L’envol des prix des produits de large consommation semble ne plus connaître de limites. Les marchés se sont encore enflammés ces dernières semaines affectant gravement les bourses des Algériens qui s’interrogent désormais sur les capacités de l’Etat à faire face à des spéculateurs érigés en véritable mafia.
 Les marchés réputés être accessibles aux consommateurs affichent de nouveaux prix. Aujourd’hui, la pomme de terre est à 100 DA. Un prix incroyable qui suscite de sévères commentaires parmi les clients. La hausse surprise, incomprise ne se limite pas seulement à ce produit. La tomate est cédée selon sa qualité entre 90 et 120 DA. Remplir son couffin relève désormais de la gageure. Pourtant, en face, les discours rassurants des politiques tentent d’apaiser les esprits en annonçant la mise en application d’un contrôle plus strict, d’une régulation destinée à maintenir un pouvoir d’achat décent… Des paroles malheureusement très peu suivies d’effets sur le terrain.
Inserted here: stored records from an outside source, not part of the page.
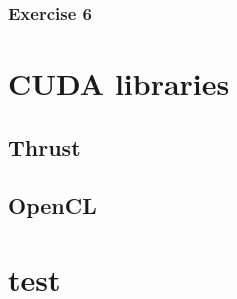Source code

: \documentclass[12px,oz]{report}
\begin{document}
		\subsection{Exercise 6}
	
\chapter{CUDA libraries}
\label{ch-libraries}


	\section{Thrust}
	\label{sec-thrust}
	
	
	\section{OpenCL}
	\label{sec-opencl}
	

\cite{McCool2012}
\cite{udacity:parallel}




\appendix
\chapter{test}
\end{document}
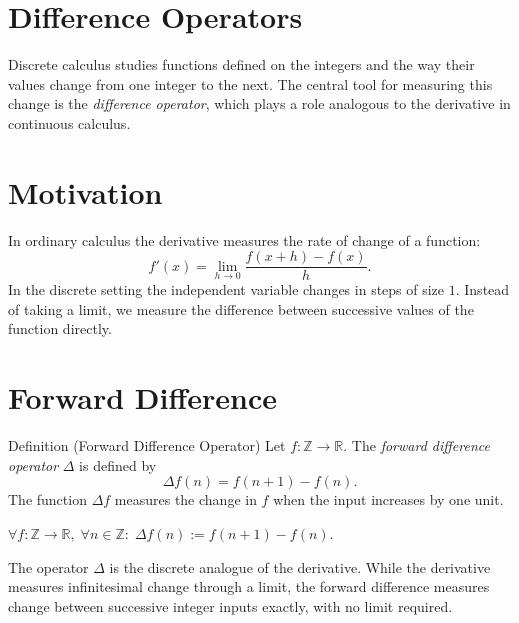 
\section{Difference Operators}
\label{sec:difference-operators}

Discrete calculus studies functions defined on the integers and the way
their values change from one integer to the next. The central tool for
measuring this change is the \emph{difference operator}, which plays a role
analogous to the derivative in continuous calculus.

\section*{Motivation}

In ordinary calculus the derivative measures the rate of change of a function:
\[
f'(x) = \lim_{h\to 0} \frac{f(x+h)-f(x)}{h}.
\]
In the discrete setting the independent variable changes in steps of size
\(1\). Instead of taking a limit, we measure the difference between
successive values of the function directly.

\section*{Forward Difference}

\begin{definitionbox}{Definition (Forward Difference Operator)}
Let \(f : \mathbb{Z} \to \mathbb{R}\).
The \emph{forward difference operator} \(\Delta\) is defined by
\[
\Delta f(n) = f(n+1) - f(n).
\]
The function \(\Delta f\) measures the change in \(f\) when the input
increases by one unit.
\end{definitionbox}
\label{def:forward-difference}

\begin{remark*}
\(\forall f : \mathbb{Z}\to\mathbb{R},\; \forall n \in \mathbb{Z}:\;
\Delta f(n) := f(n+1) - f(n)\).
\end{remark*}

\begin{remark*}
The operator \(\Delta\) is the discrete analogue of the derivative.
While the derivative measures infinitesimal change through a limit,
the forward difference measures change between successive integer inputs
exactly, with no limit required.
\end{remark*}

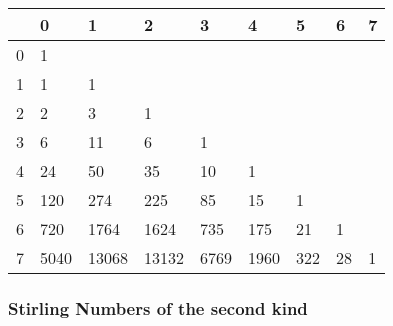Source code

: \begin{center}
	\begin{tabular}{ |l||l|l|l|l|l|l|l|l| } 
		\hline
		\diagbox{$n$}{$k$} & 0 & 1 & 2 & 3 & 4 & 5 & 6 & 7  \\
		\hline\hline
		0 &  1    &       &       &      &      &     &     &  \\
		1 &  1    & 1     &       &      &      &     &     &  \\
		2 &  2    & 3     & 1     &      &      &     &     &  \\
		3 &  6    & 11    & 6     & 1    &      &     &     &  \\
		4 &  24   & 50    & 35    & 10   & 1    &     &     &  \\
		5 &  120  & 274   & 225   & 85   & 15   & 1   &     &  \\
		6 &  720  & 1764  & 1624  & 735  & 175  & 21  & 1   &  \\
		7 &  5040 & 13068 & 13132 & 6769 & 1960 & 322 & 28 & 1 \\
		\hline
	\end{tabular}
\end{center}

\subsubsection{Stirling Numbers of the second kind}

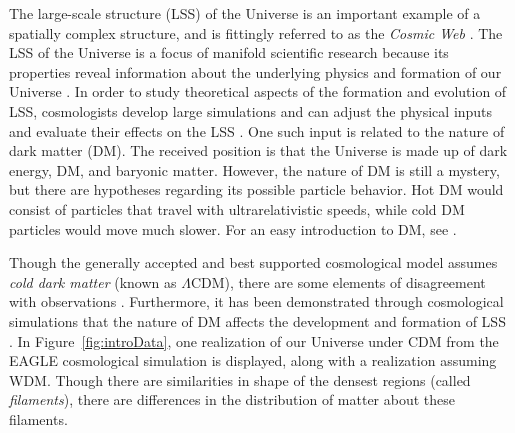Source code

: \documentclass[12pt]{article}
\newcommand{\figref}[1]{Figure~\ref{#1}}
\begin{document}
The large-scale structure (LSS) of the Universe is an important example of a spatially complex structure, and is fittingly referred to as the \emph{Cosmic Web} \citep{bond1996filaments,springel2006large}. The LSS of the Universe is a focus of manifold scientific research because its properties reveal information about the underlying physics and formation of our Universe \citep{davis1985evolution}. In order to study theoretical aspects of the formation and evolution of LSS, cosmologists develop large simulations and can adjust the physical inputs and evaluate their effects on the LSS \citep{cooray2002halo,centrella1983three,doroshkevich1980two,schaye2015eagle}. One such input is related to the nature of dark matter (DM). The received position is that the Universe is made up of dark energy, DM, and baryonic matter. However, the nature of DM is still a mystery, but there are hypotheses regarding its possible particle behavior. Hot DM would consist of particles that travel with ultrarelativistic speeds, while cold DM particles would move much slower. For an easy introduction to DM, see \cite[p. 61-63]{HilbeEtAl2014}.

Though the generally accepted and best supported cosmological model assumes \emph{cold dark matter} (known as $\Lambda$CDM), there are some elements of disagreement with observations \citep{SchneiderEtAl2012}. Furthermore, it has been demonstrated through cosmological simulations that the nature of DM affects the development and formation of LSS \citep{SchneiderEtAl2012}.
In \figref{fig:introData}, one realization of our Universe under CDM from the EAGLE cosmological simulation \citep{schaye2015eagle} is displayed, along with a realization assuming WDM. Though there are similarities in shape of the densest regions (called \emph{filaments}), there are differences in the distribution of matter about these filaments.
\end{document}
Décontenancées, les autorités évoquent l’existence de réseaux de spéculateurs, de grossistes mal intentionnés qui font fluctuer les prix en recourant à des pratiques mafieuses… L’Etat est-il encore en mesure de faire face à cette mafia ? Des spécialistes s’expriment ici sur une problématique qui empoisonne le quotidien des Algériens.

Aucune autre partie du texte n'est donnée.